__TASK DETAILS__:
Lines from the listing that hold the string "即Seq" are what you should return.

__RECORDS PROVIDED__:
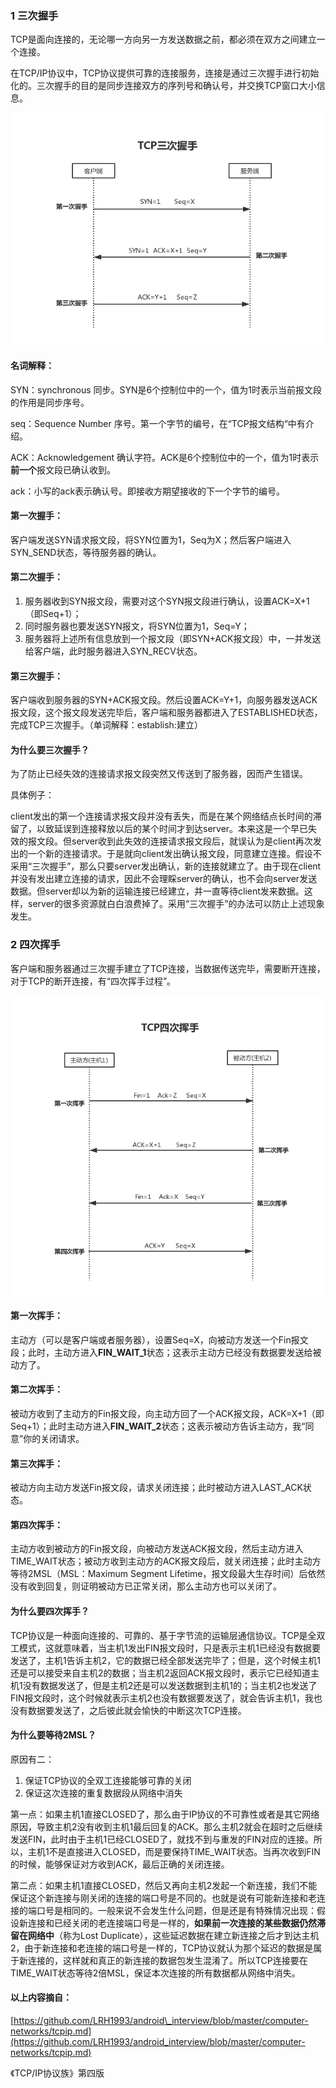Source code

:### 1 三次握手

TCP是面向连接的，无论哪一方向另一方发送数据之前，都必须在双方之间建立一个连接。

在TCP/IP协议中，TCP协议提供可靠的连接服务，连接是通过三次握手进行初始化的。三次握手的目的是同步连接双方的序列号和确认号，并交换TCP窗口大小信息。

![](/assets/0016.png)

#### 名词解释：

SYN：synchronous  同步。SYN是6个控制位中的一个，值为1时表示当前报文段的作用是同步序号。

seq：Sequence Number 序号。第一个字节的编号，在“TCP报文结构“中有介绍。

ACK：Acknowledgement 确认字符。ACK是6个控制位中的一个，值为1时表示**前一个**报文段已确认收到。

ack：小写的ack表示确认号。即接收方期望接收的下一个字节的编号。

#### 第一次握手：

客户端发送SYN请求报文段，将SYN位置为1，Seq为X；然后客户端进入SYN\_SEND状态，等待服务器的确认。

#### 第二次握手：

1. 服务器收到SYN报文段，需要对这个SYN报文段进行确认，设置ACK=X+1（即Seq+1）；
2. 同时服务器也要发送SYN报文，将SYN位置为1，Seq=Y；
3. 服务器将上述所有信息放到一个报文段（即SYN+ACK报文段）中，一并发送给客户端，此时服务器进入SYN\_RECV状态。

#### 第三次握手：

客户端收到服务器的SYN+ACK报文段。然后设置ACK=Y+1，向服务器发送ACK报文段，这个报文段发送完毕后，客户端和服务器都进入了ESTABLISHED状态，完成TCP三次握手。（单词解释：establish:建立）

#### 为什么要三次握手？

为了防止已经失效的连接请求报文段突然又传送到了服务器，因而产生错误。

具体例子：

client发出的第一个连接请求报文段并没有丢失，而是在某个网络结点长时间的滞留了，以致延误到连接释放以后的某个时间才到达server。本来这是一个早已失效的报文段。但server收到此失效的连接请求报文段后，就误认为是client再次发出的一个新的连接请求。于是就向client发出确认报文段，同意建立连接。假设不采用“三次握手”，那么只要server发出确认，新的连接就建立了。由于现在client并没有发出建立连接的请求，因此不会理睬server的确认，也不会向server发送数据。但server却以为新的运输连接已经建立，并一直等待client发来数据。这样，server的很多资源就白白浪费掉了。采用“三次握手”的办法可以防止上述现象发生。

### 2 四次挥手

客户端和服务器通过三次握手建立了TCP连接，当数据传送完毕，需要断开连接，对于TCP的断开连接，有“四次挥手过程”。

![](/assets/0018.png)

#### 第一次挥手：

主动方（可以是客户端或者服务器），设置Seq=X，向被动方发送一个Fin报文段；此时，主动方进入**FIN\_WAIT\_1**状态；这表示主动方已经没有数据要发送给被动方了。

#### 第二次挥手：

被动方收到了主动方的Fin报文段，向主动方回了一个ACK报文段，ACK=X+1（即Seq+1）；此时主动方进入**FIN\_WAIT\_2**状态；这表示被动方告诉主动方，我“同意”你的关闭请求。

#### 第三次挥手：

被动方向主动方发送Fin报文段，请求关闭连接；此时被动方进入LAST\_ACK状态。

#### 第四次挥手：

主动方收到被动方的Fin报文段，向被动方发送ACK报文段，然后主动方进入TIME\_WAIT状态；被动方收到主动方的ACK报文段后，就关闭连接；此时主动方等待2MSL（MSL：Maximum Segment Lifetime，报文段最大生存时间）后依然没有收到回复，则证明被动方已正常关闭，那么主动方也可以关闭了。

#### 为什么要四次挥手？

TCP协议是一种面向连接的、可靠的、基于字节流的运输层通信协议。TCP是全双工模式，这就意味着，当主机1发出FIN报文段时，只是表示主机1已经没有数据要发送了，主机1告诉主机2，它的数据已经全部发送完毕了；但是，这个时候主机1还是可以接受来自主机2的数据；当主机2返回ACK报文段时，表示它已经知道主机1没有数据发送了，但是主机2还是可以发送数据到主机1的；当主机2也发送了FIN报文段时，这个时候就表示主机2也没有数据要发送了，就会告诉主机1，我也没有数据要发送了，之后彼此就会愉快的中断这次TCP连接。

#### 为什么要等待2MSL？

原因有二：

1. 保证TCP协议的全双工连接能够可靠的关闭
2. 保证这次连接的重复数据段从网络中消失

第一点：如果主机1直接CLOSED了，那么由于IP协议的不可靠性或者是其它网络原因，导致主机2没有收到主机1最后回复的ACK。那么主机2就会在超时之后继续发送FIN，此时由于主机1已经CLOSED了，就找不到与重发的FIN对应的连接。所以，主机1不是直接进入CLOSED，而是要保持TIME\_WAIT状态。当再次收到FIN的时候，能够保证对方收到ACK，最后正确的关闭连接。

第二点：如果主机1直接CLOSED，然后又再向主机2发起一个新连接，我们不能保证这个新连接与刚关闭的连接的端口号是不同的。也就是说有可能新连接和老连接的端口号是相同的。一般来说不会发生什么问题，但是还是有特殊情况出现：假设新连接和已经关闭的老连接端口号是一样的，**如果前一次连接的某些数据仍然滞留在网络中**（称为Lost Duplicate），这些延迟数据在建立新连接之后才到达主机2，由于新连接和老连接的端口号是一样的，TCP协议就认为那个延迟的数据是属于新连接的，这样就和真正的新连接的数据包发生混淆了。所以TCP连接要在TIME\_WAIT状态等待2倍MSL，保证本次连接的所有数据都从网络中消失。

#### 以上内容摘自：

[https://github.com/LRH1993/android\_interview/blob/master/computer-networks/tcpip.md](https://github.com/LRH1993/android_interview/blob/master/computer-networks/tcpip.md)

《TCP/IP协议族》第四版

__ANSWER AREA__:
1. 服务器收到SYN报文段，需要对这个SYN报文段进行确认，设置ACK=X+1（即Seq+1）；
被动方收到了主动方的Fin报文段，向主动方回了一个ACK报文段，ACK=X+1（即Seq+1）；此时主动方进入**FIN\_WAIT\_2**状态；这表示被动方告诉主动方，我“同意”你的关闭请求。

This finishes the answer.